Directions to the site are as follows: From the Fort Myers field office, turn left onto Summerlin Road (0.2-miles), turn right onto Colonial Boulevard (5.1-miles), merge onto Interstate 75 South (24-miles), take Exit 111 and turn left onto Immokalee Road (3.4-miles), turn left onto Colonial Boulevard (0.3-miles), the site is on the right just past an existing wastewater pump station.
APPROXIMATE CENTRAL COORDINATES: Latitude: 26.276231°
Basic: The basic project purpose is government services.
Overall: The overall project purpose is to construct needed government services facilities within northern Naples.
EXISTING CONDITIONS: The project site consists of approximately 7.73-acres of former mining lands and an existing wastewater pump station. On-site waters of the U.S. consist of man-made vegetated surface waters surrounded by previously disturbed uplands.
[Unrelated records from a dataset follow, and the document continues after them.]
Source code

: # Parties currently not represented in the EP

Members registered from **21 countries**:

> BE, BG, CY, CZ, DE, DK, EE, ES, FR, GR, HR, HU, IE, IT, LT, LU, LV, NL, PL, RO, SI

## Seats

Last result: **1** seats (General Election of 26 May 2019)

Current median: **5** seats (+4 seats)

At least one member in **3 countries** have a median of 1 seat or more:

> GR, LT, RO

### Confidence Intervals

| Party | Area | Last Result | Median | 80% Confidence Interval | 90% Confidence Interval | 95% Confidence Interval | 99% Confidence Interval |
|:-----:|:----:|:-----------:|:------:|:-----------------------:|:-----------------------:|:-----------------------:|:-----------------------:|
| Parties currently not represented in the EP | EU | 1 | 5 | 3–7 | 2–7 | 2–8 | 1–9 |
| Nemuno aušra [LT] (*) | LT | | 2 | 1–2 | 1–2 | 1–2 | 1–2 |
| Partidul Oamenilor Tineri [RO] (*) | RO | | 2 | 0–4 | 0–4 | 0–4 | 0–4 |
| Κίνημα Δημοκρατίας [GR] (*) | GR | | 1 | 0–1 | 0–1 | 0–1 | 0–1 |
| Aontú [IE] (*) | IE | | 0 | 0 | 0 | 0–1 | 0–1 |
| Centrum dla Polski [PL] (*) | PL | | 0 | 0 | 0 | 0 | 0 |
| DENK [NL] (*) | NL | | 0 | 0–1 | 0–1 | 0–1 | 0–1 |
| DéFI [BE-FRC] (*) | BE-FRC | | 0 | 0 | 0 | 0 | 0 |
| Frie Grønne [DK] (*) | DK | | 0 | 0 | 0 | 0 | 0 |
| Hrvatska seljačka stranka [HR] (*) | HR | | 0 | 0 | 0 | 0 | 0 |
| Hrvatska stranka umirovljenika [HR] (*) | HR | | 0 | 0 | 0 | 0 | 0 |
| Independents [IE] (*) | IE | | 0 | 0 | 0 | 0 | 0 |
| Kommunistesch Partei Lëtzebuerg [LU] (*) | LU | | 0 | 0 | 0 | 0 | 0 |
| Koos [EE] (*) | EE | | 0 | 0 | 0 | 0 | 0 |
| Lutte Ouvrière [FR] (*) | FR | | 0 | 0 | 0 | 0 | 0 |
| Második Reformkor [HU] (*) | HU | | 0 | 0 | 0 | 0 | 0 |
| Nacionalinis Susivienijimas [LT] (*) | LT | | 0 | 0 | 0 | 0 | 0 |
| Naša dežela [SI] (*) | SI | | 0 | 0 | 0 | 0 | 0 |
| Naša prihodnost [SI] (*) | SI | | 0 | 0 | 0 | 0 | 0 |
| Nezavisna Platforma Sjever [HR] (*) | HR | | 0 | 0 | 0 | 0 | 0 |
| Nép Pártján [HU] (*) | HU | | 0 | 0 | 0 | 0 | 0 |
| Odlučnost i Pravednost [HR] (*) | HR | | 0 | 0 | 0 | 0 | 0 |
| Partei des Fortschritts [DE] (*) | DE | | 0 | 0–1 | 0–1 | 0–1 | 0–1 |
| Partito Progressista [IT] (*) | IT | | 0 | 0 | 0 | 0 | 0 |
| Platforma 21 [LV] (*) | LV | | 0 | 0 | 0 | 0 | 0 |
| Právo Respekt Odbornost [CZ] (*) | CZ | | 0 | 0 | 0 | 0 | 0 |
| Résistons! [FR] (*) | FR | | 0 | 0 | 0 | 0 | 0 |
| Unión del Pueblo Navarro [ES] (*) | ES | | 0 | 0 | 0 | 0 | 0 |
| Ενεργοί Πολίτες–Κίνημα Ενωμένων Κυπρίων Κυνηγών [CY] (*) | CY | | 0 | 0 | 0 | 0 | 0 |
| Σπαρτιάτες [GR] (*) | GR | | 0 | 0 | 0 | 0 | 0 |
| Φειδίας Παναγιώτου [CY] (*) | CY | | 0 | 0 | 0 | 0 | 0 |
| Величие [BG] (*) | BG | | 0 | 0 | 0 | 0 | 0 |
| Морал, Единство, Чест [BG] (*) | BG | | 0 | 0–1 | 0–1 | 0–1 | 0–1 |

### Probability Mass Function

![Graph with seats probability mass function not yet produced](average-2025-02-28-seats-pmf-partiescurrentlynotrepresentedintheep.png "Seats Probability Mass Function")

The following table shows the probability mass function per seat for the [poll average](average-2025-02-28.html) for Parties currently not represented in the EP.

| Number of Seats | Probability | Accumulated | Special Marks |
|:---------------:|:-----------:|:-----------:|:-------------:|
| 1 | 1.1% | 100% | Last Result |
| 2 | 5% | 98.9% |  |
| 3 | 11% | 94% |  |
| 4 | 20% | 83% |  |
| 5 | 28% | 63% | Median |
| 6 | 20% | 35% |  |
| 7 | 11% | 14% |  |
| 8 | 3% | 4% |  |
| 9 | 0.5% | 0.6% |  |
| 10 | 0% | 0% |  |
The site is bordered by Bellaire Bay Drive to the north and east, Collier Boulevard to the west, and an existing wastewater pump station to the south. The wastewater pump station was previously issued a No Permit Required (SAJ-2006-07883) by the Corps. The site is located in an area portioned off from the overall Heritage Bay development.
Upland communities comprise approximately 3.26-acres and consists of previously disturbed lands associated with abandoned mining activities. Vegetation includes an over- and mid-story dominance of Brazilian pepper (Schinus terebinthifolius), melaleuca (Melalueca quinquenervia), ear-leaf acacia (Acacia auriculiformis), and giant reed (Arundo donaxalso). Also found in this habitat are cabbage palm (Sabal palmetto), myrsine (Myrsine cubana), and Carolina willow (Salix caroliniana), with an understory of broomsedge (Andropogon virginicus), Spanish needles (Bidens alba), ragweed (Ambrosia artemisifolia), and bushy bluestem (Andropogon glomeratus). The existing wastewater pump station sits on approximately 1.59-acres of developed land in the southern portion of the project site.
The remaining 2.88-acres on site consists of waters of the U.S. This area was formerly uplands excavated during mining activities. The area contains defined bed and bank and an ordinary high water mark with vegetation consisting of slash pine (Pinus elliotti) and Australian pine (Casuarina equisetifolia) trees, with a mix of cabbage palm, myrsine, Brazilian pepper, melaleuca, and ear-leaf acacia saplings. The groundcover consists of white-top sedge (Dichromena colorata), marsh fleabane (Pluchea odorata), cogongrass (Imperata cylindrica), sawgrass (Cladium jamaicense), Mexican clover (Richardia brasiliensis), spikerush (Eleocharis cellulosa), and torpedograss (Panicum repens), among others.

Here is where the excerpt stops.